_Requirement_:
From the data below, repeat exactly the lines from the line with "- Use [ISO8601](http://en.wikipedia.org/wiki/ISO_8601)" to the line with "- 400: Are the parameters good?", both included.

━━━━━ Data for review ━━━━━

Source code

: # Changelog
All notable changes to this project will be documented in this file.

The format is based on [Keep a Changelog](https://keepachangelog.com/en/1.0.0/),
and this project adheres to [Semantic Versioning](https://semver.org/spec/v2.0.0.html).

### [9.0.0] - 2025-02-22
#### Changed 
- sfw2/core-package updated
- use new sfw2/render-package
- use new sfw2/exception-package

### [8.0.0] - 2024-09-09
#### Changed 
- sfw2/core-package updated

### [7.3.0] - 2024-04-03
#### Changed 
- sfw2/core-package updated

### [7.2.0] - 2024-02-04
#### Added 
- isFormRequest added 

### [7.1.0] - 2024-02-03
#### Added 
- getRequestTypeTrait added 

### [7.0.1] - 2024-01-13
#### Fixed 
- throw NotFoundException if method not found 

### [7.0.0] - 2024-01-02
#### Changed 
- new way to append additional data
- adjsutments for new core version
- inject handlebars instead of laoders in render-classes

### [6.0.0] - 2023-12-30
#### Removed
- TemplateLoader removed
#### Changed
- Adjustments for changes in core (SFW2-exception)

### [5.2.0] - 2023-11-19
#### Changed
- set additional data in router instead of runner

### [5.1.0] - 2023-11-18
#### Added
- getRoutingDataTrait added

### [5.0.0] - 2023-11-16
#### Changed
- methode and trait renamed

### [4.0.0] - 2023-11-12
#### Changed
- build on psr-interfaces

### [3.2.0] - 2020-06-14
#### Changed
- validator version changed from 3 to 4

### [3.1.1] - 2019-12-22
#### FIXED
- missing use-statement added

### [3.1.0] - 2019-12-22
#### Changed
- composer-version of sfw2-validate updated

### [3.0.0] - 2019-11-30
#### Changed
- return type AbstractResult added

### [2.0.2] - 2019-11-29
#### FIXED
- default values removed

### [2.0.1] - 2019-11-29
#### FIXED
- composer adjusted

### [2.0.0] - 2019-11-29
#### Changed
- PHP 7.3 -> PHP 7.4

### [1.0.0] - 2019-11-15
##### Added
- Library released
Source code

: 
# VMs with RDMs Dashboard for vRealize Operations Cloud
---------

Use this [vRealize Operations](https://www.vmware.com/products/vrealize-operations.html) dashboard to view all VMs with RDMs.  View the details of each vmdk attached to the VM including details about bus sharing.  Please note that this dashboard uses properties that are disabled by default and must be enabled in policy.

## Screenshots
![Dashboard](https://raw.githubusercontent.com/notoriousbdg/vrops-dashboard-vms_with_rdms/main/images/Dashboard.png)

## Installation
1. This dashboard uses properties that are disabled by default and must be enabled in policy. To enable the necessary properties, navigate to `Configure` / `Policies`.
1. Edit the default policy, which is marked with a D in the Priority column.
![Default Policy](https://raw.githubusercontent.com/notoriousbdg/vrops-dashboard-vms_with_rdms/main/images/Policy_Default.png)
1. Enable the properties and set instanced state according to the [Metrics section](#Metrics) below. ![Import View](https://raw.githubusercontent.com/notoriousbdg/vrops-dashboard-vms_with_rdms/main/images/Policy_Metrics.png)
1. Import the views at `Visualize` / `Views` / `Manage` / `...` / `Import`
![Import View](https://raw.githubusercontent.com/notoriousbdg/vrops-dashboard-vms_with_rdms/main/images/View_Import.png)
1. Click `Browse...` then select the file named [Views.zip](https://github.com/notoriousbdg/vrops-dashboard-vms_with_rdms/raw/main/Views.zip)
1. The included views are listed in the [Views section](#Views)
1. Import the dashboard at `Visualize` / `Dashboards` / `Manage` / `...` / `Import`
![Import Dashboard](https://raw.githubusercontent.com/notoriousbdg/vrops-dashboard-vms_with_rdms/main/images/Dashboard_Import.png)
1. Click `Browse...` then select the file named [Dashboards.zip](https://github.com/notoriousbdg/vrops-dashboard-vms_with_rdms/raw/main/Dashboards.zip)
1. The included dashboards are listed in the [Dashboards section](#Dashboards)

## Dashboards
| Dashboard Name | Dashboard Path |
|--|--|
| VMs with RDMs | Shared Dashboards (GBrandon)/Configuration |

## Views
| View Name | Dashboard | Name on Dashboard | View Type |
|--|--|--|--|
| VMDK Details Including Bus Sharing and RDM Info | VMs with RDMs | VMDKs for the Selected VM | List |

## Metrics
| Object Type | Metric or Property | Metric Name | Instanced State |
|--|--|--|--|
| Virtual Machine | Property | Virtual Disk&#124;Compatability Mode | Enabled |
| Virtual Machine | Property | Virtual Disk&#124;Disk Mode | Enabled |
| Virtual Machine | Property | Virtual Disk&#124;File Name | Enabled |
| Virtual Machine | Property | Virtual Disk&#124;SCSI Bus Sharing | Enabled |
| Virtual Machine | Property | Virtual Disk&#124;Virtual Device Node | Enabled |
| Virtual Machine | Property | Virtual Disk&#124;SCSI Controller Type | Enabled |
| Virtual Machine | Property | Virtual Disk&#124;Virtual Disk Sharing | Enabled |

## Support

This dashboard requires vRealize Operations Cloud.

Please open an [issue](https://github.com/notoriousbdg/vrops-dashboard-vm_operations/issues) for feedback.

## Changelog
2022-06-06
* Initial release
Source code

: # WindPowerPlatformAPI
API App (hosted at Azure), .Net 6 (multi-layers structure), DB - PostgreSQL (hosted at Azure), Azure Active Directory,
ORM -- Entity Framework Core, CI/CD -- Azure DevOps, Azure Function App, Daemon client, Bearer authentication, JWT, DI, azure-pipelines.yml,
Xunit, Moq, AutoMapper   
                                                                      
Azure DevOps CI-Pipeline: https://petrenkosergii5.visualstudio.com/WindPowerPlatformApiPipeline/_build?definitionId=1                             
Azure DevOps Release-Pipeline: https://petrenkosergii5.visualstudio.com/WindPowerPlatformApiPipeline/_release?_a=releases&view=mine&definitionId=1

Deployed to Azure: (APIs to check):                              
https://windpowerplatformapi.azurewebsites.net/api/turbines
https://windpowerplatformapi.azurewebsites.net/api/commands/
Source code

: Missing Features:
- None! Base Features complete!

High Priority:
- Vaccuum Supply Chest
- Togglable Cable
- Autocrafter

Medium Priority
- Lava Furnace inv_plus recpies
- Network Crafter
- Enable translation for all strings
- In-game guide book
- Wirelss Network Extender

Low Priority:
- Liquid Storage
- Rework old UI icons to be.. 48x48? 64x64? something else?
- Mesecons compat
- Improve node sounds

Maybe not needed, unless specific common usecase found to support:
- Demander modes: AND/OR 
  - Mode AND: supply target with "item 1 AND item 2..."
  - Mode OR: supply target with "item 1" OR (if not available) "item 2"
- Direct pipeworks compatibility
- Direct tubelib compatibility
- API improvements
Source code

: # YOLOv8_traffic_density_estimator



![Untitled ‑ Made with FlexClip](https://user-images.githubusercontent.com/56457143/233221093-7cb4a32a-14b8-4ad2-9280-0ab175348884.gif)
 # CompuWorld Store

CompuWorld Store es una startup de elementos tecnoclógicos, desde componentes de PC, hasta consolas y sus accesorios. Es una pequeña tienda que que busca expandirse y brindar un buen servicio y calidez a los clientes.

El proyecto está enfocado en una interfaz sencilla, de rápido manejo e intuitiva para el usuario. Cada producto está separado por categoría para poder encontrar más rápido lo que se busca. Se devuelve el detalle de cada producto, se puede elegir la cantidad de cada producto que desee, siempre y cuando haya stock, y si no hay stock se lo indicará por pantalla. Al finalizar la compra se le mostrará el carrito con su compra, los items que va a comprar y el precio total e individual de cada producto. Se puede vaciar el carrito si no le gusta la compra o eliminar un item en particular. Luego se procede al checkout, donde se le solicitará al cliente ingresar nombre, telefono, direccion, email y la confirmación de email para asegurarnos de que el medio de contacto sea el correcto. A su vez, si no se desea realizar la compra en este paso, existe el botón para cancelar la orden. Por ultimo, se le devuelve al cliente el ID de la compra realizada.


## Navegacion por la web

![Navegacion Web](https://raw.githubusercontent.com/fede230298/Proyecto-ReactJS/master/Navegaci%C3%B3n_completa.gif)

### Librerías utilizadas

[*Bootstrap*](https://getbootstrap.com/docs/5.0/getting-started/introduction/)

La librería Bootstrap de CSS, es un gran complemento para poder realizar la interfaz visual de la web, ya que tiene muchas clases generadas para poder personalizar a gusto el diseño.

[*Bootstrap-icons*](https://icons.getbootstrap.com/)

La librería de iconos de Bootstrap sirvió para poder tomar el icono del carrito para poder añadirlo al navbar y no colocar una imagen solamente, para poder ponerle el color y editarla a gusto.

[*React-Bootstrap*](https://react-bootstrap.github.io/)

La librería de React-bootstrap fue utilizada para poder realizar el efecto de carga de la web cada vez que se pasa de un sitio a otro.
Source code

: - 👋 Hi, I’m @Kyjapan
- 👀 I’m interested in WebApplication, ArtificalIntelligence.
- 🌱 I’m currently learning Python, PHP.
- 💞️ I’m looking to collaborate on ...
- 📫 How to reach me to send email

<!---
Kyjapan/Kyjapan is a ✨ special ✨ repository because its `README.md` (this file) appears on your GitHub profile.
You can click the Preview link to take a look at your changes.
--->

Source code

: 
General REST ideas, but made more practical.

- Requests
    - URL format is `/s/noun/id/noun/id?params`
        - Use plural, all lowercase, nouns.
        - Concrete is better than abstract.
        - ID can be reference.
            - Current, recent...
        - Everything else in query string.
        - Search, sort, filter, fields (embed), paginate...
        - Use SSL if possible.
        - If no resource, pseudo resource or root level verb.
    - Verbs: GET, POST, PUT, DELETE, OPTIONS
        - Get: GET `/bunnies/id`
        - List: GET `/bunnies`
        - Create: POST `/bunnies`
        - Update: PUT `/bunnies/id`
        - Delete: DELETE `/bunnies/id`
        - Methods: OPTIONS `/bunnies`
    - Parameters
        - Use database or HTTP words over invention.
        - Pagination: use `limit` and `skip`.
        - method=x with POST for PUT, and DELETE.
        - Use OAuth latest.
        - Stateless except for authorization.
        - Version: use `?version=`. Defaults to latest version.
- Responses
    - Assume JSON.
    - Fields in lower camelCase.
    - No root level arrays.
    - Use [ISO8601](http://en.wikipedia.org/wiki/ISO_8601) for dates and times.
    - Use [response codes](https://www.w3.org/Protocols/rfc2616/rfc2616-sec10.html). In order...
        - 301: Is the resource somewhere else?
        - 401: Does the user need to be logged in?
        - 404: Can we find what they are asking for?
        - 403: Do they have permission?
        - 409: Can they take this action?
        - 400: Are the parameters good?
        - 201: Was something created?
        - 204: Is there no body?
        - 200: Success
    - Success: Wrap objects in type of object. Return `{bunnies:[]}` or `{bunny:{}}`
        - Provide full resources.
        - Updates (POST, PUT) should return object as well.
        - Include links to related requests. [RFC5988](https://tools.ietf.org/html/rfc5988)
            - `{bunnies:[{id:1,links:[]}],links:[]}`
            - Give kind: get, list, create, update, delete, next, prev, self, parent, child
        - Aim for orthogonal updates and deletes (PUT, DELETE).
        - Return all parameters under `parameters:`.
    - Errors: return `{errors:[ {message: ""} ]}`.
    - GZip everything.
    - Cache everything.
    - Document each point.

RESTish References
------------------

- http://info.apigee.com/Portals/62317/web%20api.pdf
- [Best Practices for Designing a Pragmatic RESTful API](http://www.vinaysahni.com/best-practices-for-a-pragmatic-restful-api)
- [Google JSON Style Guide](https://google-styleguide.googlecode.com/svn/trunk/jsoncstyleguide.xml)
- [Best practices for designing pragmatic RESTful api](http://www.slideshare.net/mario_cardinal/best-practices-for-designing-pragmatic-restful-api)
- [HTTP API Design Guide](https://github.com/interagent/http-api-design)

━━━━━

_Solution_:
    - Use [ISO8601](http://en.wikipedia.org/wiki/ISO_8601) for dates and times.
    - Use [response codes](https://www.w3.org/Protocols/rfc2616/rfc2616-sec10.html). In order...
        - 301: Is the resource somewhere else?
        - 401: Does the user need to be logged in?
        - 404: Can we find what they are asking for?
        - 403: Do they have permission?
        - 409: Can they take this action?
        - 400: Are the parameters good?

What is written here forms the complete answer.